Exercise objective :: Your answer should be the lines of the data below that contain "company".

Provided entries ::
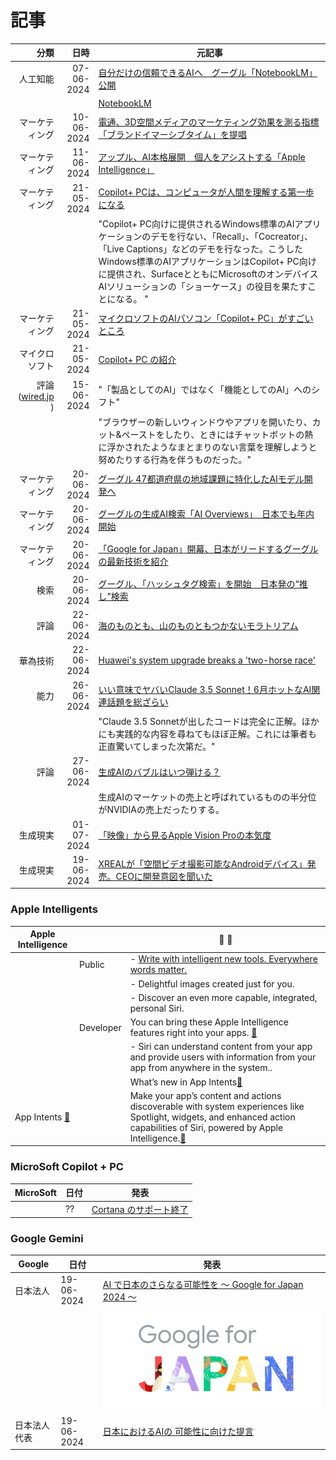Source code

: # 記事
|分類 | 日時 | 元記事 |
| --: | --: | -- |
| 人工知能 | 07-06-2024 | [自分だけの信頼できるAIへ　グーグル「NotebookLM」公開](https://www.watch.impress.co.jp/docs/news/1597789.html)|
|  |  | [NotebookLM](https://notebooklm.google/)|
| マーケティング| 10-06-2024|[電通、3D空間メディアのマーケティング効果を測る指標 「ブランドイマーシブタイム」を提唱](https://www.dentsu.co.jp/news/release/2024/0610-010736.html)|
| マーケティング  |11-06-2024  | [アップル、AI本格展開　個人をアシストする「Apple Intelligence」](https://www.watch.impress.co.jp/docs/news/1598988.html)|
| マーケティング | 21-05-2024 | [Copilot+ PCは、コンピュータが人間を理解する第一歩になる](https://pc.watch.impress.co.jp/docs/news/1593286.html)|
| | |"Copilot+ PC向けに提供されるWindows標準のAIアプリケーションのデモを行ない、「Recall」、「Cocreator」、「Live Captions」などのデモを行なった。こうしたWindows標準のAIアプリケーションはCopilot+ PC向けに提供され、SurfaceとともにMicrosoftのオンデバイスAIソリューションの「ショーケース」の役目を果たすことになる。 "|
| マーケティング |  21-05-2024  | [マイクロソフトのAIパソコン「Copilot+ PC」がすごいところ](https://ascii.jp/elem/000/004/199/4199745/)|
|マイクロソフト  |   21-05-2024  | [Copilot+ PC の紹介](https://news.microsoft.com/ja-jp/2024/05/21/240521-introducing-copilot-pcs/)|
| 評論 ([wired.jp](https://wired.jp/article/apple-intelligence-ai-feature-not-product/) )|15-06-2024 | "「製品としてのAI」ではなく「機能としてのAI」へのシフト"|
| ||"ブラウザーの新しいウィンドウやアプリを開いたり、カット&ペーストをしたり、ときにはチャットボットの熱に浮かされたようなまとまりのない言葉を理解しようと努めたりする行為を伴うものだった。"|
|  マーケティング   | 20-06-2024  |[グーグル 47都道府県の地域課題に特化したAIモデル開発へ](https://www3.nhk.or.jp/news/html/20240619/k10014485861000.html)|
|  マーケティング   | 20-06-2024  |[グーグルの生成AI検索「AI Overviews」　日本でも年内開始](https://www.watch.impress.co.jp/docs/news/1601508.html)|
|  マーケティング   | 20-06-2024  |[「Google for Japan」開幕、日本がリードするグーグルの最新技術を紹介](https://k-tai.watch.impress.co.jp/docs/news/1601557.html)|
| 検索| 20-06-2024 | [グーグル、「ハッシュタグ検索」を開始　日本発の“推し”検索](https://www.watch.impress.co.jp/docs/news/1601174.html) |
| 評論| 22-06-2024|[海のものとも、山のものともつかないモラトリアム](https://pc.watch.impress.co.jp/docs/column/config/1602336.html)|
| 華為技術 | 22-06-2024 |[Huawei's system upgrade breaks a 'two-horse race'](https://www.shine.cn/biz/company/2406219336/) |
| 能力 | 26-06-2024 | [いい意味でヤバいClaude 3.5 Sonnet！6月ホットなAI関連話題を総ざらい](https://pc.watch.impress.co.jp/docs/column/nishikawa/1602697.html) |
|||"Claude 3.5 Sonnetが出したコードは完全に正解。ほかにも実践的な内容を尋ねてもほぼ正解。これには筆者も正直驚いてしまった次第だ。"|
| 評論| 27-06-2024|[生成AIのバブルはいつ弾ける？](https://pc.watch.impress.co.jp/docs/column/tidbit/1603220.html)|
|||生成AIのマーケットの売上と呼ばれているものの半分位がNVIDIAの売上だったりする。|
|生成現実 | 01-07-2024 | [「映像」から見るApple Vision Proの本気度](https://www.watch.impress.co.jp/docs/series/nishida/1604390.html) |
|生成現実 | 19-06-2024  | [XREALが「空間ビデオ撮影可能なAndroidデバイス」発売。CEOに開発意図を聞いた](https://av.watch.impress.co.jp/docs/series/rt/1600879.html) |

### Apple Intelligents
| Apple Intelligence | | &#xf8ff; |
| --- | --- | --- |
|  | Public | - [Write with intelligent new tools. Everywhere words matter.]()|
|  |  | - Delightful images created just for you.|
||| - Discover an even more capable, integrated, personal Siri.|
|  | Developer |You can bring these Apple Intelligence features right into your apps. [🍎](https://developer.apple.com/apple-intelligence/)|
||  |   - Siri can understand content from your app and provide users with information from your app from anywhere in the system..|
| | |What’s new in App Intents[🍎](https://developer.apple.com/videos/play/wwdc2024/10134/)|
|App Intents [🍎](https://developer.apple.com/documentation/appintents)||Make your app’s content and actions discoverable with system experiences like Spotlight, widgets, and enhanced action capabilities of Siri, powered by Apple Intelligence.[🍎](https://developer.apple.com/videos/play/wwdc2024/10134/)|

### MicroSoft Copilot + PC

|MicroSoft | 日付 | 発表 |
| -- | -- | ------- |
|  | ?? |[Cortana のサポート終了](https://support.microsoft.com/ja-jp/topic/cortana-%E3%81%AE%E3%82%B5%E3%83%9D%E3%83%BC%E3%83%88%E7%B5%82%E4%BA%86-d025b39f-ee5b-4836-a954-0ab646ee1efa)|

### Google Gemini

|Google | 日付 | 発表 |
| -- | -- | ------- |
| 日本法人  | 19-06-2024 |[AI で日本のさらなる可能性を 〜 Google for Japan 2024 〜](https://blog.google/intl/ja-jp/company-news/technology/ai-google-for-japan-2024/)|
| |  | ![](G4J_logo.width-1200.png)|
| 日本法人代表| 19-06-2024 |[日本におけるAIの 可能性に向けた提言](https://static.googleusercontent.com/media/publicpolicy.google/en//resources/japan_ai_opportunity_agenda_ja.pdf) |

Exercise response ::
| 華為技術 | 22-06-2024 |[Huawei's system upgrade breaks a 'two-horse race'](https://www.shine.cn/biz/company/2406219336/) |
| 日本法人  | 19-06-2024 |[AI で日本のさらなる可能性を 〜 Google for Japan 2024 〜](https://blog.google/intl/ja-jp/company-news/technology/ai-google-for-japan-2024/)|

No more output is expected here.